Getting the crewman back safely is all up to you; it's life and death. So how should you go about it?
This is one of the situations that we are testing and demonstrating on our latest video techniques series, which we are carrying out this week in Fiji (where else?). We have joined Dan and Em Bower, charter skippers and owners of the 51ft Skyelark of London. Dan and Em are hugely experienced sailors, with over 20 transatlantic crossings between them, and have cruised as far as Fiji with the World ARC.
Read: 30 tips for crossing the Atlantic
Over the next days, we will be making video episodes on downwind sailing techniques, navigating and anchoring in coral, using a dinghy for cruising, fishing on board and many more topics specific to bluewater cruising.
Some of the downwind sailing methods, especially spinnaker work, bring up the subject of what you should do if someone were to fall overboard. This is not quite as rare as you might think.
Spinnakers are usually flown on transatlantic crossings in lighter winds and the low apparent wind and pleasant sunny conditions during the day mean that crews don't feel they really need to wear lifejackets or clip on. Yet, considering how long it would take to get ready to return to rescue someone, it is a prime occasion when you might really need to be safely attached.
The quickest way is simply to blow the sheet, guy and halyard and lose the spinnaker, simultaneously turning up into the wind so that the kite blows away from the boat and you don't run over the sail or the lines.

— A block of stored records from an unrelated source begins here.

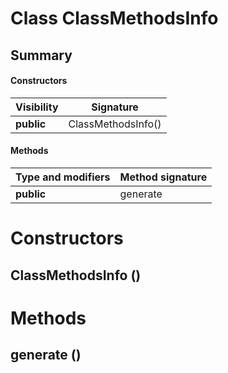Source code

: Class ClassMethodsInfo
======================
Summary
-------
#### Constructors
| Visibility | Signature          |
| ---------- | ------------------ |
| **public** | ClassMethodsInfo() |
#### Methods
| Type and modifiers | Method signature |
| ------------------ | ---------------- |
| **public**         | generate         |

Constructors
============
ClassMethodsInfo ()
-------------------


Methods
=======
generate ()
-----------



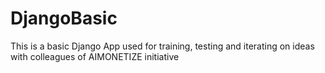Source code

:# DjangoBasic
This is a basic Django App used for  training, testing and iterating on ideas with colleagues of AIMONETIZE initiative
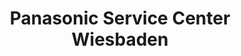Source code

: ---
title: "Panasonic Service Center Wiesbaden"
url: /wiesbaden/panasonic-service-center-wiesbaden/
shop: Elektronik
---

This is what we did today, demonstrating how straightforward it is to do providing you've flaked lines and halyards so they are ready to run, and that crew is briefed on what to do should this happen. The bald reality of it is that you are going to lose several thousands' worth of spinnaker in the process as the chances of retrieving casualty and sail are extremely slim (we managed it today with the aid of a chase boat), but it is the price you would have to pay.
What was rather shocking is how far, even in light winds, we were from our real man overboard by the time we could react and turn. Recovering the person is another difficulty, but that's another subject entirely.